Stored data entries:
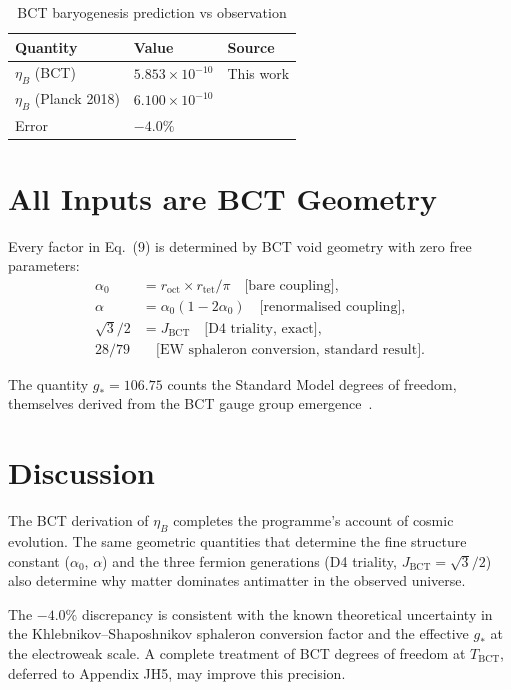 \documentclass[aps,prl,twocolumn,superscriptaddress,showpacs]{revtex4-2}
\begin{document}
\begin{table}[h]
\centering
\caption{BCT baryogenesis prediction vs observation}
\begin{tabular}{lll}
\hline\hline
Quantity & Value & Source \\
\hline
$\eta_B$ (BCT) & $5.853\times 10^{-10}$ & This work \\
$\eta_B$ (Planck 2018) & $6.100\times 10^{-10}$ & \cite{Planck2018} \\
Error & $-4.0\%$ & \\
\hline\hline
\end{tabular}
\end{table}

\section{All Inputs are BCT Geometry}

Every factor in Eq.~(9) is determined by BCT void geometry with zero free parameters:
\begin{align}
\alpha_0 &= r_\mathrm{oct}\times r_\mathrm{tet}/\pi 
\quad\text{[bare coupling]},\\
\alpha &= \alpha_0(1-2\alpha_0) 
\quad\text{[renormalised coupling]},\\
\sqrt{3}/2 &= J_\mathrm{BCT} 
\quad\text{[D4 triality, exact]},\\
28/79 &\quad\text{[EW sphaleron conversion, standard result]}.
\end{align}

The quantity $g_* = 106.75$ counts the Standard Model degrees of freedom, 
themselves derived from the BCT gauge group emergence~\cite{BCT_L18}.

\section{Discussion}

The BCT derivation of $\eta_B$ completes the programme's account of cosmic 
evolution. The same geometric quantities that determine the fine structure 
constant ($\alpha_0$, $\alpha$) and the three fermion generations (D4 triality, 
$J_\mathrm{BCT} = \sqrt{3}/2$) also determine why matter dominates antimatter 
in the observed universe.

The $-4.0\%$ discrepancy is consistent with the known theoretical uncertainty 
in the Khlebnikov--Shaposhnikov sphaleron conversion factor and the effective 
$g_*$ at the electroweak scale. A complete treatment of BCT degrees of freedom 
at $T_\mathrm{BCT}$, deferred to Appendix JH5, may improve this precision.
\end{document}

ASSIGNMENT
From top to bottom, restate the records above exactly and omit every picture.

FINISHED TASK
 \documentclass[aps,prl,twocolumn,superscriptaddress,showpacs]{revtex4-2}
\begin{document}
\begin{table}[h]
\centering
\caption{BCT baryogenesis prediction vs observation}
\begin{tabular}{lll}
\hline\hline
Quantity & Value & Source \\
\hline
$\eta_B$ (BCT) & $5.853\times 10^{-10}$ & This work \\
$\eta_B$ (Planck 2018) & $6.100\times 10^{-10}$ & \cite{Planck2018} \\
Error & $-4.0\%$ & \\
\hline\hline
\end{tabular}
\end{table}

\section{All Inputs are BCT Geometry}

Every factor in Eq.~(9) is determined by BCT void geometry with zero free parameters:
\begin{align}
\alpha_0 &= r_\mathrm{oct}\times r_\mathrm{tet}/\pi 
\quad\text{[bare coupling]},\\
\alpha &= \alpha_0(1-2\alpha_0) 
\quad\text{[renormalised coupling]},\\
\sqrt{3}/2 &= J_\mathrm{BCT} 
\quad\text{[D4 triality, exact]},\\
28/79 &\quad\text{[EW sphaleron conversion, standard result]}.
\end{align}

The quantity $g_* = 106.75$ counts the Standard Model degrees of freedom, 
themselves derived from the BCT gauge group emergence~\cite{BCT_L18}.

\section{Discussion}

The BCT derivation of $\eta_B$ completes the programme's account of cosmic 
evolution. The same geometric quantities that determine the fine structure 
constant ($\alpha_0$, $\alpha$) and the three fermion generations (D4 triality, 
$J_\mathrm{BCT} = \sqrt{3}/2$) also determine why matter dominates antimatter 
in the observed universe.

The $-4.0\%$ discrepancy is consistent with the known theoretical uncertainty 
in the Khlebnikov--Shaposhnikov sphaleron conversion factor and the effective 
$g_*$ at the electroweak scale. A complete treatment of BCT degrees of freedom 
at $T_\mathrm{BCT}$, deferred to Appendix JH5, may improve this precision.
\end{document}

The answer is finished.